Document images with source code:
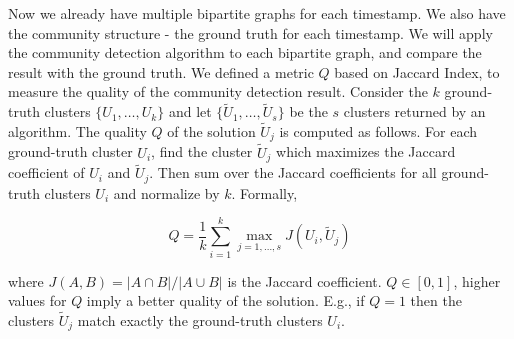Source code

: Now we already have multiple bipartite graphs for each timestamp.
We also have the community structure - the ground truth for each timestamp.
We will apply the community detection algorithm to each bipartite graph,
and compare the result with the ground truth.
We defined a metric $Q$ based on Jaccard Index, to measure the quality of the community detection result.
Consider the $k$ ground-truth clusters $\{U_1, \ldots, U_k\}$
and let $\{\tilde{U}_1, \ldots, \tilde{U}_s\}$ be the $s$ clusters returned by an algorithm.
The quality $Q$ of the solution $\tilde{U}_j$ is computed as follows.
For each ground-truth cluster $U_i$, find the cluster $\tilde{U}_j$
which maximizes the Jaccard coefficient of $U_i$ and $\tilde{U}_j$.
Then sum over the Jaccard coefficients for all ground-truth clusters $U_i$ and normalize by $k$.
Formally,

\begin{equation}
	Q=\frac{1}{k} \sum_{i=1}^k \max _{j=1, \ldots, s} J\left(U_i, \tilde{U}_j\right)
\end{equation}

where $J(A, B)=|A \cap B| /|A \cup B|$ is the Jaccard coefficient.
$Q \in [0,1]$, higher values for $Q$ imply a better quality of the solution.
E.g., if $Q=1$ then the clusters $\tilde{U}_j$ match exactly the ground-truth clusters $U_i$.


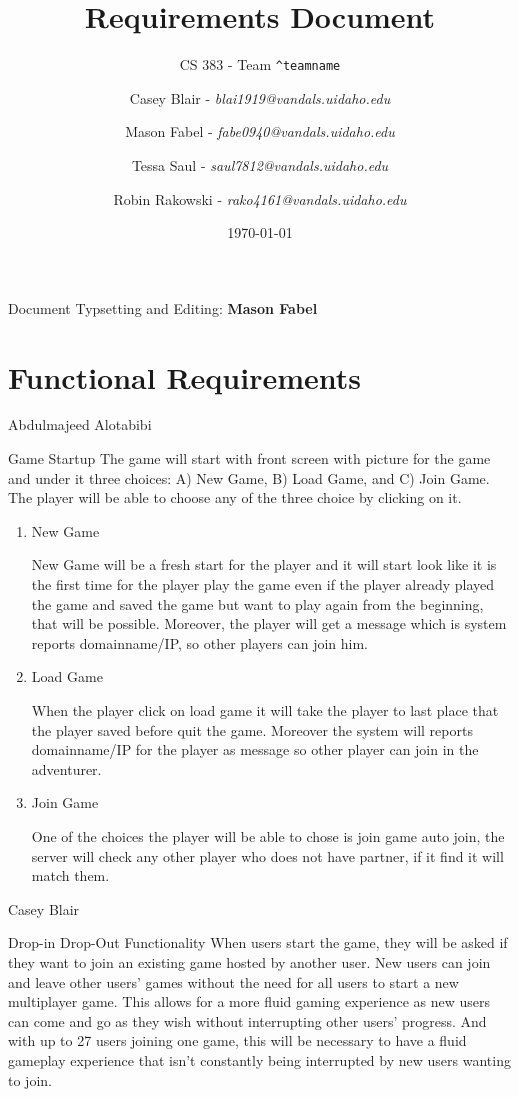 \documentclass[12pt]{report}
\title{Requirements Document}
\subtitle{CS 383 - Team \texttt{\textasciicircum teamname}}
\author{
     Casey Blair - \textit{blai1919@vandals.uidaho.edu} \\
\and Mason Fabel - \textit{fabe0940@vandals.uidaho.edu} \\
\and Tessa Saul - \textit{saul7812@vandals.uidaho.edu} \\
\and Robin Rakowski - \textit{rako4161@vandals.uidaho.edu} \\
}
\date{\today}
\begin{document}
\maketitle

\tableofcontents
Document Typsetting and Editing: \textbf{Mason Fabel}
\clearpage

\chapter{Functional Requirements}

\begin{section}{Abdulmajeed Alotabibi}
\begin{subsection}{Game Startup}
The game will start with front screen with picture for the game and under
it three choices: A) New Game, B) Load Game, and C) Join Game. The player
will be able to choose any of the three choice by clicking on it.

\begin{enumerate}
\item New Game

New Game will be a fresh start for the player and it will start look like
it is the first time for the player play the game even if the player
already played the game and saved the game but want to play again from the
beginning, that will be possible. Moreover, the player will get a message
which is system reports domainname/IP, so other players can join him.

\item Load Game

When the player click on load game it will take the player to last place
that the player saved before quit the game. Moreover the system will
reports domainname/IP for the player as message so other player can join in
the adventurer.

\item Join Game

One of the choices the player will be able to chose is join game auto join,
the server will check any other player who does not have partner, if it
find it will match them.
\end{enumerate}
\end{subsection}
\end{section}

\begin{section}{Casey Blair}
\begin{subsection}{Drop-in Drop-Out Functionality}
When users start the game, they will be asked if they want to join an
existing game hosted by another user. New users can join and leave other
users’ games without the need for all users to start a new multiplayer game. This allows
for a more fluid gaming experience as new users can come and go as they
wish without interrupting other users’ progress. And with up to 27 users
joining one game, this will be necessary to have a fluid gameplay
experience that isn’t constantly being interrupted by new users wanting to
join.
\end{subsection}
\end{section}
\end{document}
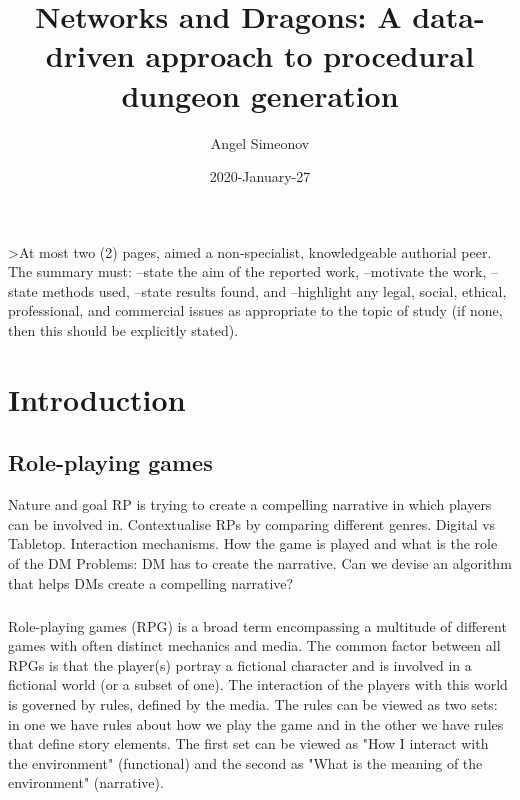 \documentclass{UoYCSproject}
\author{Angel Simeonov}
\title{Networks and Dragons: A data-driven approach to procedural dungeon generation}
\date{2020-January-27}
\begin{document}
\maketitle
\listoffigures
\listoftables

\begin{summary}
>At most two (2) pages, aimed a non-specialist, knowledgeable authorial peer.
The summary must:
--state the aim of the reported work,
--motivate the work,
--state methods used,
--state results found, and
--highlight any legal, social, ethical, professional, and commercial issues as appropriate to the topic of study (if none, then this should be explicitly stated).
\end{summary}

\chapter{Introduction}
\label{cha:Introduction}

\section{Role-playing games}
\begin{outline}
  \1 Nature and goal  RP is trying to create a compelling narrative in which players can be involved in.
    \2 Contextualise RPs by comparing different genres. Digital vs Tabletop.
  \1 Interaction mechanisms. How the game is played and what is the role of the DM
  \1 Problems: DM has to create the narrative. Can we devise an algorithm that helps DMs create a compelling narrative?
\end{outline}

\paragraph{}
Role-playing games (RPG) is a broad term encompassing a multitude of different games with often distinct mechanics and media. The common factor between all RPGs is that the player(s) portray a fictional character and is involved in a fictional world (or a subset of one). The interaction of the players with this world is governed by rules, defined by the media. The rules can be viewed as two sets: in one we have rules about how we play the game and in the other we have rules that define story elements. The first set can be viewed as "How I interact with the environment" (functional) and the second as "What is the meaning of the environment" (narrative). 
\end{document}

» What the exercise asks
Going through the records above line by line, tally those with the word "already" and answer with the number only.

» Your solution
2